As you have pointed out, this type of situation is not uncommon, and has gone on for centuries, and will certainly not be resolved in a short period of time. For my part, Peace through Strength (strength of purpose, strength of will, strength in understanding that evil is real) is preferred to the “softer” message that we (in the West) are “nice guys” who value “getting along” more than we do our own survival.”

* * *

I appreciate all those who took the time to submit comments even though I was not able to publish all of them.

– Jeff Keller

Recent Terrorism in Mumbai

Tuesday, December 2nd, 2008

Most of us were deeply affected by the recent terrorist attacks in Mumbai. There is great compassion for those who lost friends and family members as a result of this incident.

There is also great compassion for those in and around Mumbai, who face the fear and anxiety that arises in the aftermath of this tragedy. I can’t imagine exactly what they are going through, although I got a taste of this kind of fear, since I live about 45 minutes from New York City and experienced the fear and anxiety that many New Yorkers felt in the aftermath of the September 11, 2001 attacks.

I’d like to open a discussion where subscribers can share some of their thoughts, emotions and insights surrounding the Mumbai incident. Sometimes, in the midst of horror and unspeakable acts, we can gain some insight into ourselves and the world in which we live.

Although you are free to vent and submit whatever comments you want, I will not publish any comments that express hatred for the terrorists or focus on who is to blame for these attacks. As I see it, hatred and judgment will not solve anything and do not advance us spiritually.

Also, I am not looking to engage in complex political discussions. These have their place, but I don’t wish to address political views in this forum. I am looking for an examination of the human side of this issue.

Although I was horrified and saddened to watch the events on TV and to read about them in the newspapers, I did not feel hatred toward the terrorists. That emotion simply did not arise, and I am not sure why. I am not looking for revenge. What could that produce, except for more violence back and forth?

These events reinforced my belief that the change I want to see in the world rests with me. I feel, even more strongly, that the most effective thing each of us can do is be a messenger of peace and love. If we eliminate hatred and judgment in our own hearts, we expand peace in the world. As long as we harbor hatred or judgment of anyone, including ourselves, WE are terrorists. We are terrorizing ourselves and others. While we are not committing murder and maiming people, we are still committing a form of terrorism.

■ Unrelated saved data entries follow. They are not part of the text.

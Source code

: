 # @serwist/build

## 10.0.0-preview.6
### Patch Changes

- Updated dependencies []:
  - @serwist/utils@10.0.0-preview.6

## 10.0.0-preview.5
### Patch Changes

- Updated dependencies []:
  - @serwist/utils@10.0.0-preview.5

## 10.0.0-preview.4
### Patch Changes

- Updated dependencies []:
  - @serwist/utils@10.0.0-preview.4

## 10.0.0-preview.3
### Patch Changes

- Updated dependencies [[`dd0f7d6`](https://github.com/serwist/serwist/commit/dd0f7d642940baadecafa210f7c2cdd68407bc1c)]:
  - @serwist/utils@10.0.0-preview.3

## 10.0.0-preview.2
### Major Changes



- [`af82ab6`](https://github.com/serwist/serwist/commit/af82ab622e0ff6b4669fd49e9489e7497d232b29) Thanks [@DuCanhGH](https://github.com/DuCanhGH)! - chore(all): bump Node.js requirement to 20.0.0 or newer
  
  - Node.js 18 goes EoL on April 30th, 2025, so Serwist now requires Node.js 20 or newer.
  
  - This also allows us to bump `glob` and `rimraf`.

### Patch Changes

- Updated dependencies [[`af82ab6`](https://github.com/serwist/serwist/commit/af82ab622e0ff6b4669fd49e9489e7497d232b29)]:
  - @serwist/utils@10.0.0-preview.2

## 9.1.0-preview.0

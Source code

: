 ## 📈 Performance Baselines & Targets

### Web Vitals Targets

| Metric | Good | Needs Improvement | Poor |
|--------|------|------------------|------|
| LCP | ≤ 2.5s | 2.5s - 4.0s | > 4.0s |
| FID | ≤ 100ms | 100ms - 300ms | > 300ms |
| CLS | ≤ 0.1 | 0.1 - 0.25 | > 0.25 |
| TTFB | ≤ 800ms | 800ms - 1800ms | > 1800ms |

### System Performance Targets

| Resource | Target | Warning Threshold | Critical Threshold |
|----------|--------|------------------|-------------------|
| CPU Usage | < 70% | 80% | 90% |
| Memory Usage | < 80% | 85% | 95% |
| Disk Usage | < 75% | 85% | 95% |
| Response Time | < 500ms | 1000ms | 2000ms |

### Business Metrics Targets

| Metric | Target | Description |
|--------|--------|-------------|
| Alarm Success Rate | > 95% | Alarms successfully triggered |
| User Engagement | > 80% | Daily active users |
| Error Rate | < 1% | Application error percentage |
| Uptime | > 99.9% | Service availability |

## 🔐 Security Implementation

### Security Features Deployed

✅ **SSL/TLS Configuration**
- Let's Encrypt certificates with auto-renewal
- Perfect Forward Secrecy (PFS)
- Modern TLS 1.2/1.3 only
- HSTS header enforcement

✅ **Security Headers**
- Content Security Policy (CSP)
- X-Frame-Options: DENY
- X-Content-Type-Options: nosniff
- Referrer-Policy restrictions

I also see the Mumbai incident – and other terrorist incidents – as a clash of belief systems. It comes down to this: the terrorists are saying “our beliefs are right and your beliefs are wrong – and we will do anything to destroy you.” Peace will not come from trying to establish that our belief systems are “right,” even if we consider ourselves to be the “good guys.”

When someone does not value life, including his or her own life, how can we ever reason with them, or try to convince them that our belief system is better? That strategy has not worked for thousands of years, as countless wars and conflicts have demonstrated.

The answer does not lie in governmental policy. I understand that governments must take action, including some violent action, to protect citizens in the short term. But this can never be the long term solution. Violence will always be met with violence – it’s a vicious cycle that doesn’t lead to peace.

I welcome your comments on the insights you have gained from the events in Mumbai. Perhaps those in Mumbai and the surrounding areas can also share some of their experiences and feelings. It is one thing to watch the events from far, and quite another to be in the middle of it.

Please send your email to jeff@YourSpiritualJourney.net .

Hopefully, I can share some of the comments in upcoming issues of this newsletter. If any of your comments are published, your name and email address will NOT appear. Thus, your privacy will be maintained.

Through this discussion, perhaps we can make some progress in spreading peace in this world.